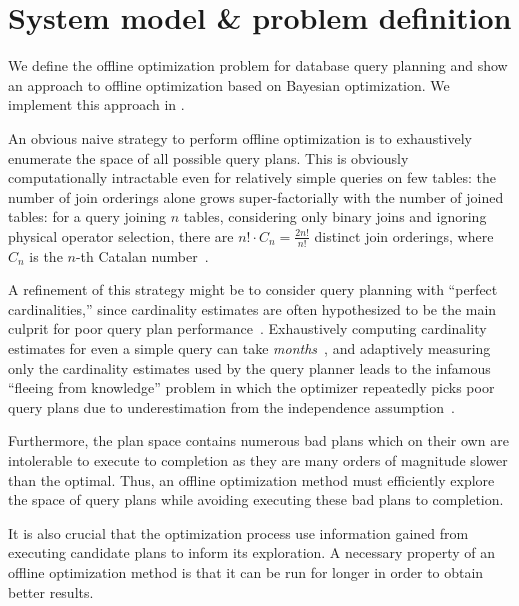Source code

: \section{System model \& problem definition}

We define the offline optimization problem for database query planning and show an approach to offline optimization based on Bayesian optimization. We implement this approach in \sysname.


 An obvious naive strategy to perform offline optimization is to exhaustively enumerate the space of all possible query plans. This is obviously computationally intractable even for relatively simple queries on few tables: the number of join orderings alone grows super-factorially with the number of joined tables: for a query joining $n$ tables, considering only binary joins and ignoring physical operator selection, there are $n! \cdot C_n = \frac{2n!}{n!}$ distinct join orderings, where $C_n$ is the $n$-th Catalan number~\cite{joe_complexity}.

A refinement of this strategy might be to consider query planning with ``perfect cardinalities,'' since cardinality estimates are often hypothesized to be the main culprit for poor query plan performance~\cite{howgood}. Exhaustively computing cardinality estimates for even a simple query can take \emph{months}~\cite{flowloss}, and adaptively measuring only the cardinality estimates used by the query planner leads to the infamous ``fleeing from knowledge'' problem in which the optimizer repeatedly picks poor query plans due to underestimation from the independence assumption~\cite{fleeing_from_knowledge}.

Furthermore, the plan space contains numerous bad plans which on their own are intolerable to execute to completion as they are many orders of magnitude slower than the optimal. Thus, an offline optimization method must efficiently explore the space of query plans while avoiding executing these bad plans to completion.

It is also crucial that the optimization process use information gained from executing candidate plans to inform its exploration. A necessary property of an offline optimization method is that it can be run for longer in order to obtain better results.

....

What you have to do: Reproduce the lines above exactly, image-free.

Exercise response:
Source code

: \section{System model \& problem definition}

We define the offline optimization problem for database query planning and show an approach to offline optimization based on Bayesian optimization. We implement this approach in \sysname.


 An obvious naive strategy to perform offline optimization is to exhaustively enumerate the space of all possible query plans. This is obviously computationally intractable even for relatively simple queries on few tables: the number of join orderings alone grows super-factorially with the number of joined tables: for a query joining $n$ tables, considering only binary joins and ignoring physical operator selection, there are $n! \cdot C_n = \frac{2n!}{n!}$ distinct join orderings, where $C_n$ is the $n$-th Catalan number~\cite{joe_complexity}.

A refinement of this strategy might be to consider query planning with ``perfect cardinalities,'' since cardinality estimates are often hypothesized to be the main culprit for poor query plan performance~\cite{howgood}. Exhaustively computing cardinality estimates for even a simple query can take \emph{months}~\cite{flowloss}, and adaptively measuring only the cardinality estimates used by the query planner leads to the infamous ``fleeing from knowledge'' problem in which the optimizer repeatedly picks poor query plans due to underestimation from the independence assumption~\cite{fleeing_from_knowledge}.

Furthermore, the plan space contains numerous bad plans which on their own are intolerable to execute to completion as they are many orders of magnitude slower than the optimal. Thus, an offline optimization method must efficiently explore the space of query plans while avoiding executing these bad plans to completion.

It is also crucial that the optimization process use information gained from executing candidate plans to inform its exploration. A necessary property of an offline optimization method is that it can be run for longer in order to obtain better results.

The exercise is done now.